For the data below, give again exactly the lines from the one containing "## Screenshot" through the one containing "Visp requires a", both ends included, and no others.
Segment Start: RECORDS FOR THE EXERCISE
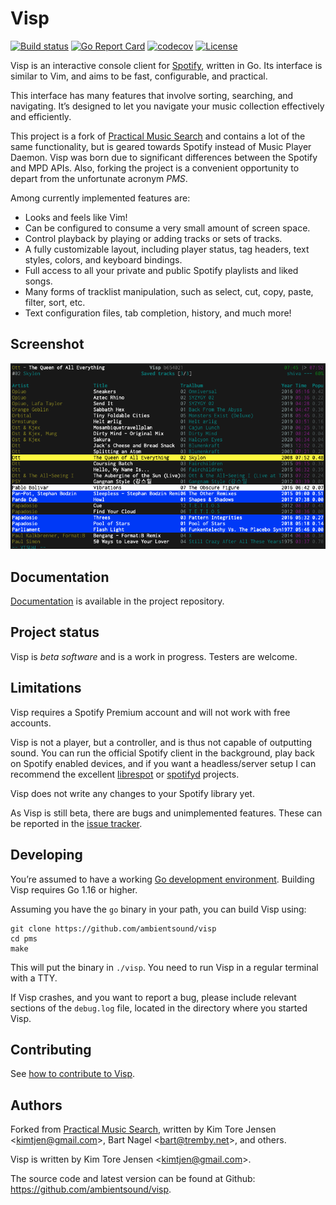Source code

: # Visp

[![Build status](https://github.com/ambientsound/visp/actions/workflows/build.yml/badge.svg)](https://github.com/ambientsound/visp/actions)
[![Go Report Card](https://goreportcard.com/badge/github.com/ambientsound/pms)](https://goreportcard.com/report/github.com/ambientsound/visp)
[![codecov](https://codecov.io/gh/ambientsound/visp/branch/master/graph/badge.svg)](https://codecov.io/gh/ambientsound/visp/branch/master)
[![License](https://img.shields.io/github/license/ambientsound/visp.svg)](LICENSE)

Visp is an interactive console client for [Spotify](https://www.spotify.com), written in Go. Its interface is similar to Vim, and aims to be fast, configurable, and practical.

This interface has many features that involve sorting, searching, and navigating. It’s designed to let you navigate your music collection effectively and efficiently.

This project is a fork of [Practical Music Search](https://github.com/ambientsound/pms) and contains a lot of the same functionality,
but is geared towards Spotify instead of Music Player Daemon. Visp was born due to significant differences between the Spotify and MPD APIs.
Also, forking the project is a convenient opportunity to depart from the unfortunate acronym _PMS_.

Among currently implemented features are:

* Looks and feels like Vim!
* Can be configured to consume a very small amount of screen space.
* Control playback by playing or adding tracks or sets of tracks.
* A fully customizable layout, including player status, tag headers, text styles, colors, and keyboard bindings.
* Full access to all your private and public Spotify playlists and liked songs.
* Many forms of tracklist manipulation, such as select, cut, copy, paste, filter, sort, etc.
* Text configuration files, tab completion, history, and much more!

## Screenshot

![Screenshot of Visp](doc/screenshot.png)


## Documentation

[Documentation](doc/README.md) is available in the project repository.


## Project status

Visp is _beta software_ and is a work in progress. Testers are welcome.


## Limitations

Visp requires a Spotify Premium account and will not work with free accounts.

Visp is not a player, but a controller, and is thus not capable of outputting sound.
You can run the official Spotify client in the background, play back on Spotify enabled devices,
and if you want a headless/server setup I can recommend the excellent
[librespot](https://github.com/librespot-org/librespot) or
[spotifyd](https://github.com/Spotifyd/spotifyd) projects.

Visp does not write any changes to your Spotify library yet.

As Visp is still beta, there are bugs and unimplemented features. These can be
reported in the [issue tracker](https://github.com/ambientsound/visp/issues).


## Developing

You’re assumed to have a working [Go development environment](https://golang.org/doc/install). Building Visp requires Go 1.16 or higher.

Assuming you have the `go` binary in your path, you can build Visp using:

```
git clone https://github.com/ambientsound/visp
cd pms
make
```

This will put the binary in `./visp`.
You need to run Visp in a regular terminal with a TTY.

If Visp crashes, and you want to report a bug, please include relevant sections of the `debug.log` file,
located in the directory where you started Visp.


## Contributing

See [how to contribute to Visp](CONTRIBUTING.md).


## Authors

Forked from [Practical Music Search](https://github.com/ambientsound/pms), written by Kim Tore Jensen <<kimtjen@gmail.com>>, Bart Nagel <<bart@tremby.net>>, and others.

Visp is written by Kim Tore Jensen <<kimtjen@gmail.com>>.

The source code and latest version can be found at Github:
<https://github.com/ambientsound/visp>.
Segment End: RECORDS FOR THE EXERCISE
_YOUR RESPONSE_.
## Screenshot

![Screenshot of Visp](doc/screenshot.png)


## Documentation

[Documentation](doc/README.md) is available in the project repository.


## Project status

Visp is _beta software_ and is a work in progress. Testers are welcome.


## Limitations

Visp requires a Spotify Premium account and will not work with free accounts.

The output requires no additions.